WHAT YOU WILL DO> Exactly how many lines of the data below include the string "after"? State the number and nothing more.

DATA PROVIDED>
*** Begin section ***

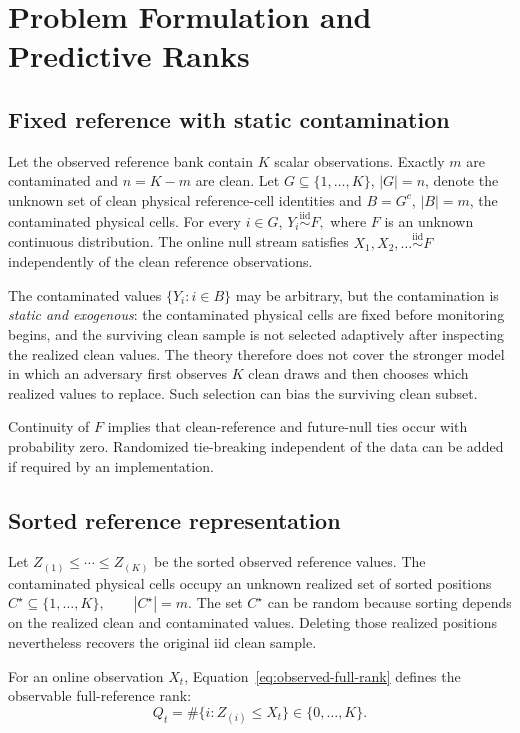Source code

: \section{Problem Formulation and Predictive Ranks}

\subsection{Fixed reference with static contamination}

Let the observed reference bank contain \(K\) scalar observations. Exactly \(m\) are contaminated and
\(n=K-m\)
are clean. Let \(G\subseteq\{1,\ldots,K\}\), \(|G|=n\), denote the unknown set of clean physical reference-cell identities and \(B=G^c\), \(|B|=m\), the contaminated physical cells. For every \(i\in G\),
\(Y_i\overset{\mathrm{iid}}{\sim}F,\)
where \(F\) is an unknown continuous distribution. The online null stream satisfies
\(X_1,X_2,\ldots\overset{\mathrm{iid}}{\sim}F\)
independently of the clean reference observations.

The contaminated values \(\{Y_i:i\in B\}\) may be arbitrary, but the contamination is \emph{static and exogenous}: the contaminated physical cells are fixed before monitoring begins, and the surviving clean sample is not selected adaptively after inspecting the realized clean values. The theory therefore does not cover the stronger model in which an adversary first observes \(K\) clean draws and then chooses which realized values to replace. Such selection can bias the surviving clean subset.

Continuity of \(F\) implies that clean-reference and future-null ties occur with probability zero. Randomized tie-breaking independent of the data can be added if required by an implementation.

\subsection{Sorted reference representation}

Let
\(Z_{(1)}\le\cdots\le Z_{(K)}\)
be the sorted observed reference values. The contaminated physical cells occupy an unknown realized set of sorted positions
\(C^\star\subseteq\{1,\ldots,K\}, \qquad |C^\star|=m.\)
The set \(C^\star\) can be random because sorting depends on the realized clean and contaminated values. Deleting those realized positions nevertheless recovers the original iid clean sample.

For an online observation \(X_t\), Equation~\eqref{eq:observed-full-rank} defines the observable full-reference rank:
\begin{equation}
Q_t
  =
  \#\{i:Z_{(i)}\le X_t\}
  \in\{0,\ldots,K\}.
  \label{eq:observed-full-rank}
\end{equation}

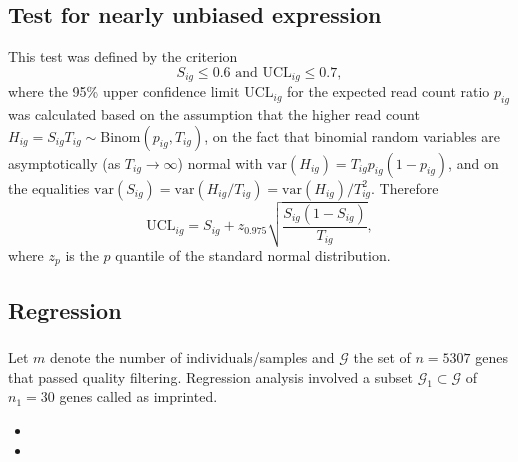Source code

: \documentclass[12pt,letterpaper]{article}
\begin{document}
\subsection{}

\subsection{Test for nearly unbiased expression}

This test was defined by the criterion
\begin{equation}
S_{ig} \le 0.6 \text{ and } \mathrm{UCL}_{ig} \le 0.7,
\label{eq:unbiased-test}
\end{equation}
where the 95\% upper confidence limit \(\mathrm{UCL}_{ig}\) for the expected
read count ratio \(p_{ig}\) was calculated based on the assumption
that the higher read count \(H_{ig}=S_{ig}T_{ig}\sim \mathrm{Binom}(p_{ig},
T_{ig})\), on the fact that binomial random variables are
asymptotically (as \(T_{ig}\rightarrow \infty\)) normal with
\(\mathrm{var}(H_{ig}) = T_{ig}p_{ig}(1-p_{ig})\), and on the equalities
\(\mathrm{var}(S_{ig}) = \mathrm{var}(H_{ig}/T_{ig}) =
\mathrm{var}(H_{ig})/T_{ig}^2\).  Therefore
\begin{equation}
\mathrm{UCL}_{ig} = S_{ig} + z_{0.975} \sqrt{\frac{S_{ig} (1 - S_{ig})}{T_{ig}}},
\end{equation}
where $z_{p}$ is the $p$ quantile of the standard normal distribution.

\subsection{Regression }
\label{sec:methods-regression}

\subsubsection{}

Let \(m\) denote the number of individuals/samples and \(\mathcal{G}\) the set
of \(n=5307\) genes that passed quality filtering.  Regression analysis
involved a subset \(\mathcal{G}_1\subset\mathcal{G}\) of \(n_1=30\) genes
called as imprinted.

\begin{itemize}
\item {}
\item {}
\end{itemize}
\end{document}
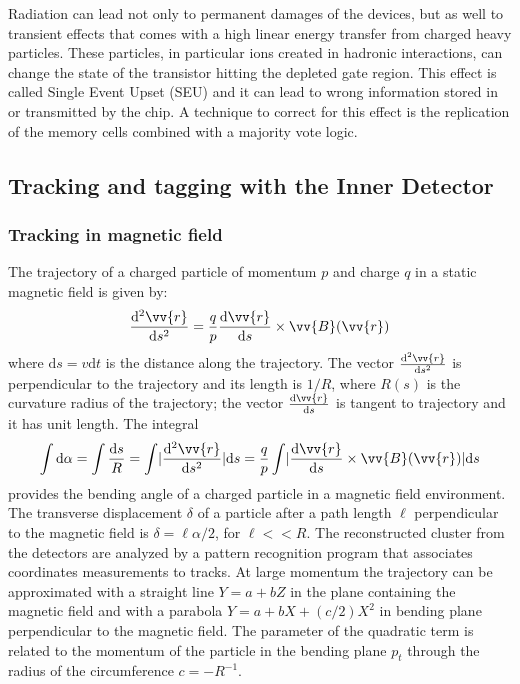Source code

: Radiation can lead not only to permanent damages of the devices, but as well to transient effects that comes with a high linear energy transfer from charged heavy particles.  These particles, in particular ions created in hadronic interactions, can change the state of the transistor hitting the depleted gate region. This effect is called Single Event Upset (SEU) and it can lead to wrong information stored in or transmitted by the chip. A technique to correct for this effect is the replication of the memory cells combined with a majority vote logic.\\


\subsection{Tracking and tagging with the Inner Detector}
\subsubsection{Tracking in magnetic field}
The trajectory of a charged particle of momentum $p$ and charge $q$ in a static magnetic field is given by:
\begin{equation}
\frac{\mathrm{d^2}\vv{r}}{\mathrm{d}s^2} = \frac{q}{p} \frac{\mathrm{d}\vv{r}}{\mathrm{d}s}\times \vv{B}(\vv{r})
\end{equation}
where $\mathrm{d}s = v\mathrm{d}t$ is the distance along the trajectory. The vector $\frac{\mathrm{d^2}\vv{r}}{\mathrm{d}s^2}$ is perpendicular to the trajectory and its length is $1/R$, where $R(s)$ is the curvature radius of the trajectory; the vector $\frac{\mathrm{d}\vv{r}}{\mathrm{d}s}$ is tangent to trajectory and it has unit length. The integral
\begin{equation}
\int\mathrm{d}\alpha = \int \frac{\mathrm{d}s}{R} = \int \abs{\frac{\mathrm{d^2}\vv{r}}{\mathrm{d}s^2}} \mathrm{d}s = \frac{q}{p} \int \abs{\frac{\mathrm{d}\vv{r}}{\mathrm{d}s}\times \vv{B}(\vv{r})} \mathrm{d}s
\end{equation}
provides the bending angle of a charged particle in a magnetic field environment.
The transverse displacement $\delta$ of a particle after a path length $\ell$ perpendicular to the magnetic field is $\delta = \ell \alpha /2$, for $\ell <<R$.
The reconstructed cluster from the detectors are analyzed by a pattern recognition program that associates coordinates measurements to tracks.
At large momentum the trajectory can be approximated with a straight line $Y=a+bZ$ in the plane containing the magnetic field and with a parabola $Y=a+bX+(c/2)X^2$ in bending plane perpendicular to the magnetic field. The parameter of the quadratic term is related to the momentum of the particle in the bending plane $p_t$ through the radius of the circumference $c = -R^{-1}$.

*** End section ***

ANSWER TO THE PROBLEM> 2